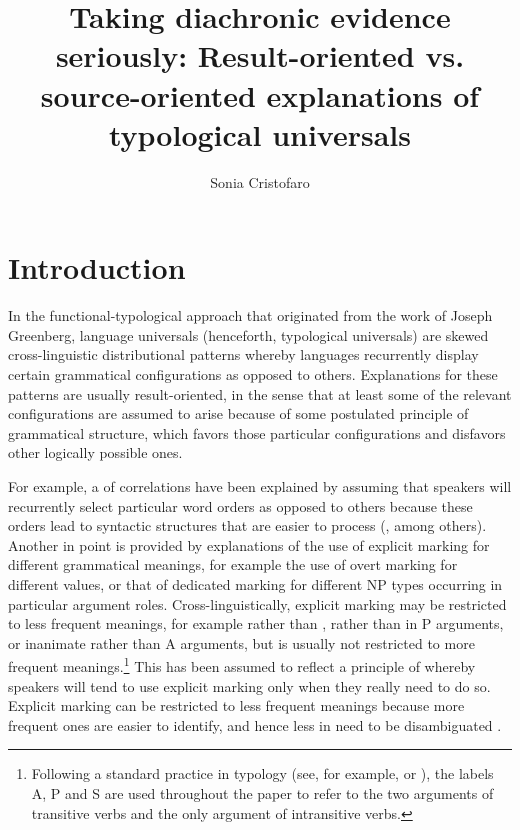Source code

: \documentclass[output=paper]{langsci/langscibook}
\author{Sonia Cristofaro\affiliation{University of Pavia}}
\title{Taking diachronic evidence seriously: Result-oriented  vs. source-oriented explanations of typological universals}
\begin{document}
\maketitle 
  
\label{p:cristofaro:evidenceseriously}
 

\section{Introduction}\label{intro}
In the functional-typological approach that originated from the work
of Joseph Greenberg, language universals (henceforth, typological
universals) are skewed cross-linguistic distributional patterns whereby languages recurrently display certain grammatical configurations as opposed to others. Explanations for these patterns are usually result-oriented, in the sense  that at least some of the relevant configurations are assumed to arise because of some postulated principle of grammatical structure, which favors those particular configurations and disfavors other logically possible ones.

For example, a  of  correlations have been explained by assuming that speakers will recurrently select particular word orders as opposed to others because these orders lead to syntactic structures that are easier to process (\citealt{Hawkins2004},  among others). Another  in point is provided by explanations of the use of explicit marking for different grammatical meanings, for example the use of overt marking for different  values, or that of dedicated  marking for different NP types occurring in particular argument roles. Cross-linguistically, explicit marking may be restricted to less frequent meanings, for example  rather than ,  rather than
in P arguments, or inanimate rather than  A arguments, but
is usually not restricted to more frequent meanings.\footnote{Following a standard
    practice in typology (see, for example, \citealt{Comrie2} or \citealt{Dixon1994}), the labels A, P and S are used throughout
    the paper to refer to the two arguments of transitive verbs and
    the only argument of intransitive verbs.} This has been assumed to reflect a principle of  whereby speakers will tend to use explicit marking only when they really need to do so. Explicit marking can be restricted to less frequent meanings because more frequent ones are easier to identify, and hence less in need to be disambiguated
\citep{Greenberg1966,Corbett2000,TU2,Martinmarkedness,Haspelmath2008}. 
\end{document}
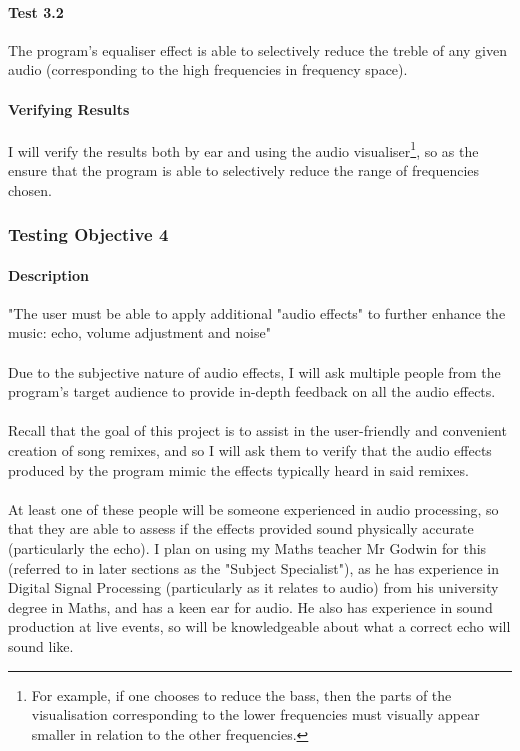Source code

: \paragraph{Test 3.2}
The program's equaliser effect is able to selectively reduce the treble of any given audio (corresponding to the high frequencies in frequency space).

\paragraph{Verifying Results}
I will verify the results both by ear and using the audio visualiser\footnote{
	For example, if one chooses to reduce the bass, then the parts
	of the visualisation corresponding to the lower frequencies must
	visually appear smaller in relation to the other frequencies.
}, so as the ensure that the program is able to selectively reduce the range of frequencies chosen.

\pagebreak
\subsubsection{Testing Objective 4}
\paragraph{Description} "The user must be able to apply additional "audio effects" to further enhance the music: echo, volume adjustment and noise"

\paragraph{}
Due to the subjective nature of audio effects, I will ask multiple people from the program's target audience to provide in-depth feedback on all the audio effects.

\paragraph{}
Recall that the goal of this project is to assist in the user-friendly and convenient creation of song remixes, and so I will ask them to verify that the audio effects produced by the program mimic the effects typically heard in said remixes.

\paragraph{}
At least one of these people will be someone experienced in audio processing, so that they are able to assess if the effects provided sound physically accurate
(particularly the echo). I plan on using my Maths teacher Mr Godwin for this (referred to in later sections as the "Subject Specialist"), as he has experience in Digital Signal Processing (particularly as it relates to audio) from his university degree in Maths, and has a keen ear for audio. He also has experience in sound production at live events, so will be knowledgeable about what a correct echo will sound like.

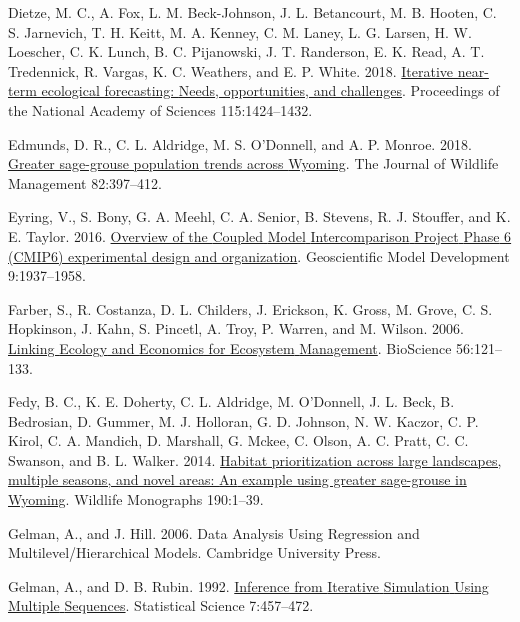 \documentclass[
  12pt,
]{article}
\newlength{\cslhangindent}
\newlength{\cslentryspacingunit} %
\newenvironment{CSLReferences}[2] %
 {%
  \setlength{\parindent}{0pt}
  \ifodd #1
  \let\oldpar\par
  \def\par{\hangindent=\cslhangindent\oldpar}
  \fi
  \setlength{\parskip}{#2\cslentryspacingunit}
 }%
 {}
\begin{document}
\begin{CSLReferences}{1}{0}
\leavevmode{}%
Dietze, M. C., A. Fox, L. M. Beck-Johnson, J. L. Betancourt, M. B. Hooten, C. S. Jarnevich, T. H. Keitt, M. A. Kenney, C. M. Laney, L. G. Larsen, H. W. Loescher, C. K. Lunch, B. C. Pijanowski, J. T. Randerson, E. K. Read, A. T. Tredennick, R. Vargas, K. C. Weathers, and E. P. White. 2018. \href{https://doi.org/10.1073/pnas.1710231115}{Iterative near-term ecological forecasting: {Needs}, opportunities, and challenges}. Proceedings of the National Academy of Sciences 115:1424--1432.

\leavevmode{}%
Edmunds, D. R., C. L. Aldridge, M. S. O'Donnell, and A. P. Monroe. 2018. \href{https://doi.org/10.1002/jwmg.21386}{Greater sage-grouse population trends across {Wyoming}}. The Journal of Wildlife Management 82:397--412.

\leavevmode{}%
Eyring, V., S. Bony, G. A. Meehl, C. A. Senior, B. Stevens, R. J. Stouffer, and K. E. Taylor. 2016. \href{https://doi.org/10.5194/gmd-9-1937-2016}{Overview of the {Coupled} {Model} {Intercomparison} {Project} {Phase} 6 ({CMIP6}) experimental design and organization}. Geoscientific Model Development 9:1937--1958.

\leavevmode{}%
Farber, S., R. Costanza, D. L. Childers, J. Erickson, K. Gross, M. Grove, C. S. Hopkinson, J. Kahn, S. Pincetl, A. Troy, P. Warren, and M. Wilson. 2006. \href{https://doi.org/10.1641/0006-3568(2006)056\%5B0121:LEAEFE\%5D2.0.CO;2}{Linking {Ecology} and {Economics} for {Ecosystem} {Management}}. BioScience 56:121--133.

\leavevmode{}%
Fedy, B. C., K. E. Doherty, C. L. Aldridge, M. O'Donnell, J. L. Beck, B. Bedrosian, D. Gummer, M. J. Holloran, G. D. Johnson, N. W. Kaczor, C. P. Kirol, C. A. Mandich, D. Marshall, G. Mckee, C. Olson, A. C. Pratt, C. C. Swanson, and B. L. Walker. 2014. \href{https://doi.org/10.1002/wmon.1014}{Habitat prioritization across large landscapes, multiple seasons, and novel areas: {An} example using greater sage-grouse in {Wyoming}}. Wildlife Monographs 190:1--39.

\leavevmode{}%
Gelman, A., and J. Hill. 2006. Data {Analysis} {Using} {Regression} and {Multilevel}/{Hierarchical} {Models}. Cambridge University Press.

\leavevmode{}%
Gelman, A., and D. B. Rubin. 1992. \href{https://doi.org/10.1214/ss/1177011136}{Inference from {Iterative} {Simulation} {Using} {Multiple} {Sequences}}. Statistical Science 7:457--472.


\end{CSLReferences}
\end{document}
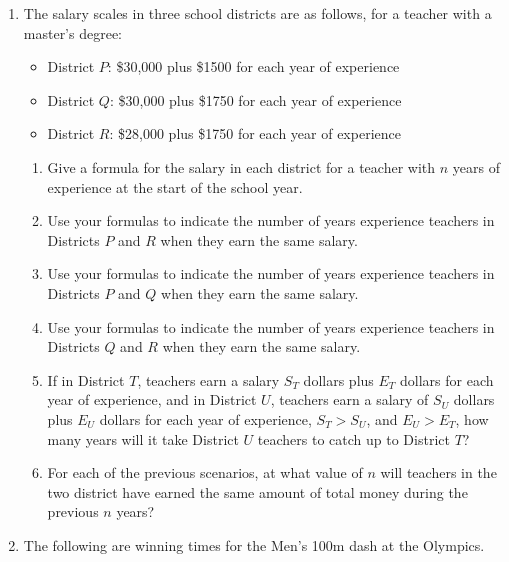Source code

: \documentclass[
]{book}
\providecommand{\tightlist}{%
  \setlength{\itemsep}{0pt}\setlength{\parskip}{0pt}}
\theoremstyle{definition}
\theoremstyle{definition}
\theoremstyle{definition}
\theoremstyle{remark}
\begin{document}
\begin{enumerate}
\def\labelenumi{\arabic{enumi}.}
\item
  The salary scales in three school districts are as follows, for a teacher with a master's degree:

  \begin{itemize}
  \tightlist
  \item
    District \(P\): \$30,000 plus \$1500 for each year of experience
  \item
    District \(Q\): \$30,000 plus \$1750 for each year of experience
  \item
    District \(R\): \$28,000 plus \$1750 for each year of experience
  \end{itemize}

  \begin{enumerate}
  \def\labelenumii{\alph{enumii}.}
  \tightlist
  \item
    Give a formula for the salary in each district for a teacher with \(n\) years of experience at the start of the school year.
  \item
    Use your formulas to indicate the number of years experience teachers in Districts \(P\) and \(R\) when they earn the same salary.
  \item
    Use your formulas to indicate the number of years experience teachers in Districts \(P\) and \(Q\) when they earn the same salary.
  \item
    Use your formulas to indicate the number of years experience teachers in Districts \(Q\) and \(R\) when they earn the same salary.
  \item
    If in District \(T\), teachers earn a salary \(S_T\) dollars plus \(E_T\) dollars for each year of experience, and in District \(U\), teachers earn a salary of \(S_U\) dollars plus \(E_U\) dollars for each year of experience, \(S_T>S_U\), and \(E_U>E_T\), how many years will it take District \(U\) teachers to catch up to District \(T\)?
  \item
    For each of the previous scenarios, at what value of \(n\) will teachers in the two district have earned the same amount of total money during the previous \(n\) years?
  \end{enumerate}
\item
  The following are winning times for the Men's 100m dash at the Olympics.

  \begin{table}


\end{table}
\end{enumerate}
\end{document}
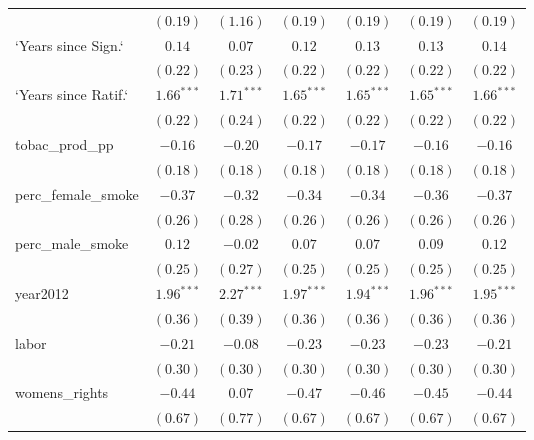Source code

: \begin{table}[!h]
\begin{center}
\begin{tabular}{l c c c c c c }
                        & $(0.19)$      & $(1.16)$     & $(0.19)$      & $(0.19)$      & $(0.19)$      & $(0.19)$      \\
`Years since Sign.`     & $0.14$        & $0.07$       & $0.12$        & $0.13$        & $0.13$        & $0.14$        \\
                        & $(0.22)$      & $(0.23)$     & $(0.22)$      & $(0.22)$      & $(0.22)$      & $(0.22)$      \\
`Years since Ratif.`    & $1.66^{***}$  & $1.71^{***}$ & $1.65^{***}$  & $1.65^{***}$  & $1.65^{***}$  & $1.66^{***}$  \\
                        & $(0.22)$      & $(0.24)$     & $(0.22)$      & $(0.22)$      & $(0.22)$      & $(0.22)$      \\
tobac\_prod\_pp         & $-0.16$       & $-0.20$      & $-0.17$       & $-0.17$       & $-0.16$       & $-0.16$       \\
                        & $(0.18)$      & $(0.18)$     & $(0.18)$      & $(0.18)$      & $(0.18)$      & $(0.18)$      \\
perc\_female\_smoke     & $-0.37$       & $-0.32$      & $-0.34$       & $-0.34$       & $-0.36$       & $-0.37$       \\
                        & $(0.26)$      & $(0.28)$     & $(0.26)$      & $(0.26)$      & $(0.26)$      & $(0.26)$      \\
perc\_male\_smoke       & $0.12$        & $-0.02$      & $0.07$        & $0.07$        & $0.09$        & $0.12$        \\
                        & $(0.25)$      & $(0.27)$     & $(0.25)$      & $(0.25)$      & $(0.25)$      & $(0.25)$      \\
year2012                & $1.96^{***}$  & $2.27^{***}$ & $1.97^{***}$  & $1.94^{***}$  & $1.96^{***}$  & $1.95^{***}$  \\
                        & $(0.36)$      & $(0.39)$     & $(0.36)$      & $(0.36)$      & $(0.36)$      & $(0.36)$      \\
labor                   & $-0.21$       & $-0.08$      & $-0.23$       & $-0.23$       & $-0.23$       & $-0.21$       \\
                        & $(0.30)$      & $(0.30)$     & $(0.30)$      & $(0.30)$      & $(0.30)$      & $(0.30)$      \\
womens\_rights          & $-0.44$       & $0.07$       & $-0.47$       & $-0.46$       & $-0.45$       & $-0.44$       \\
                        & $(0.67)$      & $(0.77)$     & $(0.67)$      & $(0.67)$      & $(0.67)$      & $(0.67)$      \\

\end{tabular}
\end{center}
\end{table}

#####

Task item: Please restate the lines above exactly, starting at the first line of the data and stopping at the line containing "universals) are skewed", which is included. Omit pictures.

Completed task:
Source code

: \documentclass[output=paper]{langsci/langscibook}
\author{Sonia Cristofaro\affiliation{University of Pavia}}
\title{Taking diachronic evidence seriously: Result-oriented  vs. source-oriented explanations of typological universals}
\begin{document}
\maketitle 
  
\label{p:cristofaro:evidenceseriously}
 

\section{Introduction}\label{intro}
In the functional-typological approach that originated from the work
of Joseph Greenberg, language universals (henceforth, typological
universals) are skewed cross-linguistic distributional patterns whereby languages recurrently display certain grammatical configurations as opposed to others. Explanations for these patterns are usually result-oriented, in the sense  that at least some of the relevant configurations are assumed to arise because of some postulated principle of grammatical structure, which favors those particular configurations and disfavors other logically possible ones.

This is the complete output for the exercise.